Stored records
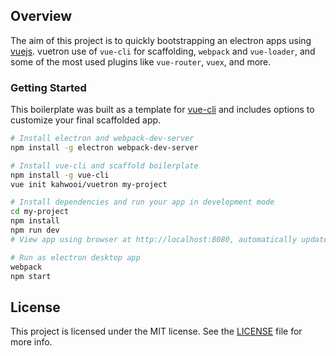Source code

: ## Overview
The aim of this project is to quickly bootstrapping an electron apps using [vuejs](http://vuejs.org/). vuetron use of `vue-cli` for scaffolding, `webpack` and `vue-loader`, and some of the most used plugins like `vue-router`, `vuex`, and more.

### Getting Started
This boilerplate was built as a template for [vue-cli](https://github.com/vuejs/vue-cli) and includes options to customize your final scaffolded app.
```bash
# Install electron and webpack-dev-server 
npm install -g electron webpack-dev-server

# Install vue-cli and scaffold boilerplate
npm install -g vue-cli
vue init kahwooi/vuetron my-project

# Install dependencies and run your app in development mode
cd my-project
npm install
npm run dev
# View app using browser at http://localhost:8080, automatically updates the browser on changes.

# Run as electron desktop app
webpack
npm start
```

## License

This project is licensed under the MIT license. See the [LICENSE](LICENSE) file for more info.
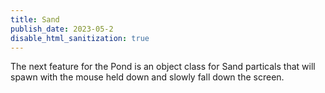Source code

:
 ```yaml
---
title: Sand
publish_date: 2023-05-2
disable_html_sanitization: true
---
```


The next feature for the Pond is an object class for Sand particals that will spawn with the mouse held down and slowly fall down the screen.

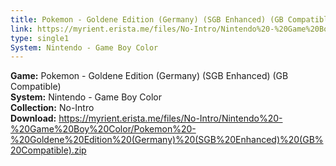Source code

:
 ```yaml
---
title: Pokemon - Goldene Edition (Germany) (SGB Enhanced) (GB Compatible)
link: https://myrient.erista.me/files/No-Intro/Nintendo%20-%20Game%20Boy%20Color/Pokemon%20-%20Goldene%20Edition%20(Germany)%20(SGB%20Enhanced)%20(GB%20Compatible).zip
type: single1
System: Nintendo - Game Boy Color
---
```

<b>Game:</b> Pokemon - Goldene Edition (Germany) (SGB Enhanced) (GB Compatible)<br>
<b>System:</b> Nintendo - Game Boy Color<br>
<b>Collection:</b> No-Intro<br>
<b>Download:</b> https://myrient.erista.me/files/No-Intro/Nintendo%20-%20Game%20Boy%20Color/Pokemon%20-%20Goldene%20Edition%20(Germany)%20(SGB%20Enhanced)%20(GB%20Compatible).zip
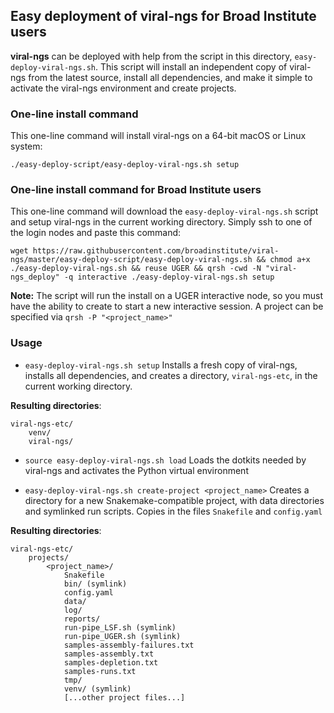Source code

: ## Easy deployment of viral-ngs for Broad Institute users

**viral-ngs** can be deployed with help from the script in this directory, `easy-deploy-viral-ngs.sh`. This script will install an independent copy of viral-ngs from the latest source, install all dependencies, and make it simple to activate the viral-ngs environment and create projects.

### One-line install command 

This one-line command will install viral-ngs on a 64-bit macOS or Linux system:

```
./easy-deploy-script/easy-deploy-viral-ngs.sh setup
```

### One-line install command for Broad Institute users

This one-line command will download the `easy-deploy-viral-ngs.sh` script and setup viral-ngs in the current working directory. Simply ssh to one of the login nodes and paste this command:

    wget https://raw.githubusercontent.com/broadinstitute/viral-ngs/master/easy-deploy-script/easy-deploy-viral-ngs.sh && chmod a+x ./easy-deploy-viral-ngs.sh && reuse UGER && qrsh -cwd -N "viral-ngs_deploy" -q interactive ./easy-deploy-viral-ngs.sh setup

**Note:** The script will run the install on a UGER interactive node, so you must have the ability to create to start a new interactive session. A project can be specified via `qrsh -P "<project_name>"` 

### Usage

* `easy-deploy-viral-ngs.sh setup` Installs a fresh copy of viral-ngs,  installs all dependencies, and creates a directory, `viral-ngs-etc`, in the current working directory. 

**Resulting directories**:

```
viral-ngs-etc/
    venv/
    viral-ngs/
```

* `source easy-deploy-viral-ngs.sh load` Loads the dotkits needed by viral-ngs and activates the Python virtual environment

* `easy-deploy-viral-ngs.sh create-project <project_name>` Creates a directory for a new Snakemake-compatible project, with data directories and symlinked run scripts. Copies in the files `Snakefile` and `config.yaml`

**Resulting directories**:

```
viral-ngs-etc/
    projects/
        <project_name>/
            Snakefile
            bin/ (symlink)
            config.yaml
            data/
            log/
            reports/
            run-pipe_LSF.sh (symlink)
            run-pipe_UGER.sh (symlink)
            samples-assembly-failures.txt
            samples-assembly.txt
            samples-depletion.txt
            samples-runs.txt
            tmp/
            venv/ (symlink)
            [...other project files...]
```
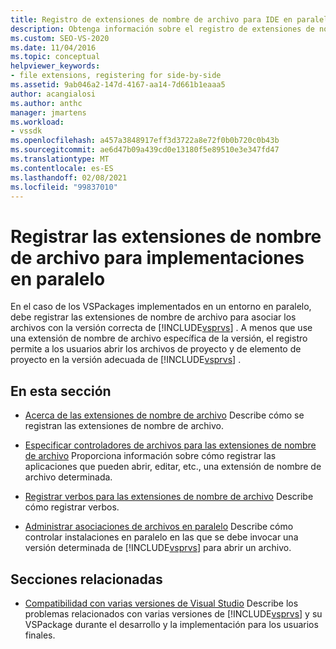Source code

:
 ```yaml
---
title: Registro de extensiones de nombre de archivo para IDE en paralelo
description: Obtenga información sobre el registro de extensiones de nombre de archivo para implementaciones en paralelo, lo que permite a los usuarios abrir archivos en la versión adecuada de Visual Studio.
ms.custom: SEO-VS-2020
ms.date: 11/04/2016
ms.topic: conceptual
helpviewer_keywords:
- file extensions, registering for side-by-side
ms.assetid: 9ab046a2-147d-4167-aa14-7d661b1eaaa5
author: acangialosi
ms.author: anthc
manager: jmartens
ms.workload:
- vssdk
ms.openlocfilehash: a457a3848917eff3d3722a8e72f0b0b720c0b43b
ms.sourcegitcommit: ae6d47b09a439cd0e13180f5e89510e3e347fd47
ms.translationtype: MT
ms.contentlocale: es-ES
ms.lasthandoff: 02/08/2021
ms.locfileid: "99837010"
---
```

# <a name="register-file-name-extensions-for-side-by-side-deployments"></a>Registrar las extensiones de nombre de archivo para implementaciones en paralelo
En el caso de los VSPackages implementados en un entorno en paralelo, debe registrar las extensiones de nombre de archivo para asociar los archivos con la versión correcta de [!INCLUDE[vsprvs](../code-quality/includes/vsprvs_md.md)] . A menos que use una extensión de nombre de archivo específica de la versión, el registro permite a los usuarios abrir los archivos de proyecto y de elemento de proyecto en la versión adecuada de [!INCLUDE[vsprvs](../code-quality/includes/vsprvs_md.md)] .

## <a name="in-this-section"></a>En esta sección
- [Acerca de las extensiones de nombre de archivo](../extensibility/about-file-name-extensions.md) Describe cómo se registran las extensiones de nombre de archivo.

- [Especificar controladores de archivos para las extensiones de nombre de archivo](../extensibility/specifying-file-handlers-for-file-name-extensions.md) Proporciona información sobre cómo registrar las aplicaciones que pueden abrir, editar, etc., una extensión de nombre de archivo determinada.

- [Registrar verbos para las extensiones de nombre de archivo](../extensibility/registering-verbs-for-file-name-extensions.md) Describe cómo registrar verbos.

- [Administrar asociaciones de archivos en paralelo](../extensibility/managing-side-by-side-file-associations.md) Describe cómo controlar instalaciones en paralelo en las que se debe invocar una versión determinada de [!INCLUDE[vsprvs](../code-quality/includes/vsprvs_md.md)] para abrir un archivo.

## <a name="related-sections"></a>Secciones relacionadas
- [Compatibilidad con varias versiones de Visual Studio](../extensibility/supporting-multiple-versions-of-visual-studio.md) Describe los problemas relacionados con varias versiones de [!INCLUDE[vsprvs](../code-quality/includes/vsprvs_md.md)] y su VSPackage durante el desarrollo y la implementación para los usuarios finales.
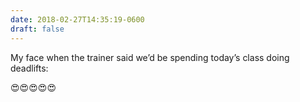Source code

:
 ```yaml
---
date: 2018-02-27T14:35:19-0600
draft: false
---
```


My face when the trainer said we’d be spending today’s class doing deadlifts:

😍😍😍😍😍

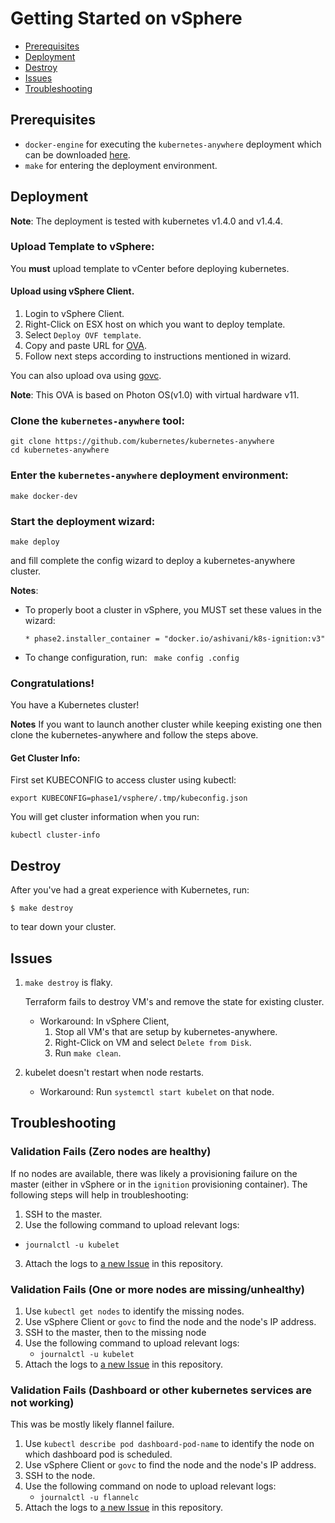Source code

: # Getting Started on vSphere

  - [Prerequisites](#prerequisites)
  - [Deployment](#deployment)
  - [Destroy](#destroy)
  - [Issues](#issues)
  - [Troubleshooting](#troubleshooting)

## Prerequisites
  * `docker-engine` for executing the `kubernetes-anywhere` deployment which can be downloaded [here](https://docs.docker.com/engine/installation/).
  * `make` for entering the deployment environment. 

## Deployment

**Note**:
The deployment is tested with kubernetes v1.4.0 and v1.4.4.

### Upload Template to vSphere:
You **must** upload template to vCenter before deploying kubernetes. 

#### Upload using vSphere Client.
1. Login to vSphere Client.
2. Right-Click on ESX host on which you want to deploy template.
3. Select ```Deploy OVF template```.
4. Copy and paste URL for [OVA](https://storage.googleapis.com/kubernetes-anywhere-for-vsphere-cna-storage/KubernetesAnywhereTemplatePhotonOS.ova).
5. Follow next steps according to instructions mentioned in wizard.

You can also upload ova using [govc](https://github.com/vmware/govmomi/tree/master/govc). 

**Note**:
This OVA is based on Photon OS(v1.0) with virtual hardware v11. 

### Clone the `kubernetes-anywhere` tool:

```shell
git clone https://github.com/kubernetes/kubernetes-anywhere
cd kubernetes-anywhere
```

### Enter the `kubernetes-anywhere` deployment environment:

```shell
make docker-dev
```

### Start the deployment wizard:

```shell
make deploy
```
and fill complete the config wizard to deploy a kubernetes-anywhere cluster.

**Notes**:

* To properly boot a cluster in vSphere, you MUST set these values in the wizard:

  ```
  * phase2.installer_container = "docker.io/ashivani/k8s-ignition:v3"
  ```

* To change configuration, run: ``` make config .config```


### Congratulations!

You have a Kubernetes cluster!

**Notes**
If you want to launch another cluster while keeping existing one then clone the kubernetes-anywhere and follow the steps above.

#### Get Cluster Info:

First set KUBECONFIG to access cluster using kubectl:
```shell
export KUBECONFIG=phase1/vsphere/.tmp/kubeconfig.json
```
You will get cluster information when you run:
```shell
kubectl cluster-info
```

## Destroy

After you've had a great experience with Kubernetes, run:
```console
$ make destroy
```
to tear down your cluster.

## Issues
  1. ```make destroy``` is flaky.

     Terraform fails to destroy VM's and remove the state for existing cluster. 
     * Workaround:
       In vSphere Client,
        1. Stop all VM's that are setup by kubernetes-anywhere.
        2. Right-Click on VM and select ```Delete from Disk```.
        3. Run ```make clean```.

  2. kubelet doesn't restart when node restarts.
     
      * Workaround:
        Run ```systemctl start kubelet``` on that node.

## Troubleshooting

### Validation Fails (Zero nodes are healthy)
If no nodes are available, there was likely a provisioning failure on the master (either in vSphere or in the `ignition` provisioning container).
The following steps will help in troubleshooting:

1. SSH to the master.
2. Use the following command to upload relevant logs:
  * `journalctl -u kubelet`
3. Attach the logs to [a new Issue](https://github.com/kubernetes/kubernetes-anywhere/issues/new) in this repository.

### Validation Fails (One or more nodes are missing/unhealthy)

1. Use `kubectl get nodes` to identify the missing nodes.
2. Use vSphere Client or `govc` to find the node and the node's IP address.
3. SSH to the master, then to the missing node
4. Use the following command to upload relevant logs:
   * `journalctl -u kubelet`
5. Attach the logs to [a new Issue](https://github.com/kubernetes/kubernetes-anywhere/issues/new) in this repository.

### Validation Fails (Dashboard or other kubernetes services are not working)
This was be mostly likely flannel failure.

1. Use `kubectl describe pod dashboard-pod-name` to identify the node on which dashboard pod is scheduled.
2. Use vSphere Client or `govc` to find the node and the node's IP address.
3. SSH to the node.
4. Use the following command on node to upload relevant logs:
   * `journalctl -u flannelc`
5. Attach the logs to [a new Issue](https://github.com/kubernetes/kubernetes-anywhere/issues/new) in this repository.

- [About this exercise]:
Taking the entries above, write out exactly each line from the one holding "2. Right-Click on ESX" to the one holding "5. Follow next", both included, and stop there.

- [Finished task]:
2. Right-Click on ESX host on which you want to deploy template.
3. Select ```Deploy OVF template```.
4. Copy and paste URL for [OVA](https://storage.googleapis.com/kubernetes-anywhere-for-vsphere-cna-storage/KubernetesAnywhereTemplatePhotonOS.ova).
5. Follow next steps according to instructions mentioned in wizard.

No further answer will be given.